Restate word for word the line containing "Name | Type | Description | Notes" and all remaining lines of the entries below.
══════════
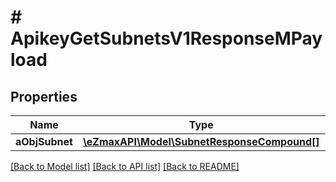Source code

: # # ApikeyGetSubnetsV1ResponseMPayload

## Properties

Name | Type | Description | Notes
------------ | ------------- | ------------- | -------------
**aObjSubnet** | [**\eZmaxAPI\Model\SubnetResponseCompound[]**](SubnetResponseCompound.md) |  |

[[Back to Model list]](../../README.md#models) [[Back to API list]](../../README.md#endpoints) [[Back to README]](../../README.md)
══════════
▶ _Finished exercise_
Name | Type | Description | Notes
------------ | ------------- | ------------- | -------------
**aObjSubnet** | [**\eZmaxAPI\Model\SubnetResponseCompound[]**](SubnetResponseCompound.md) |  |

[[Back to Model list]](../../README.md#models) [[Back to API list]](../../README.md#endpoints) [[Back to README]](../../README.md)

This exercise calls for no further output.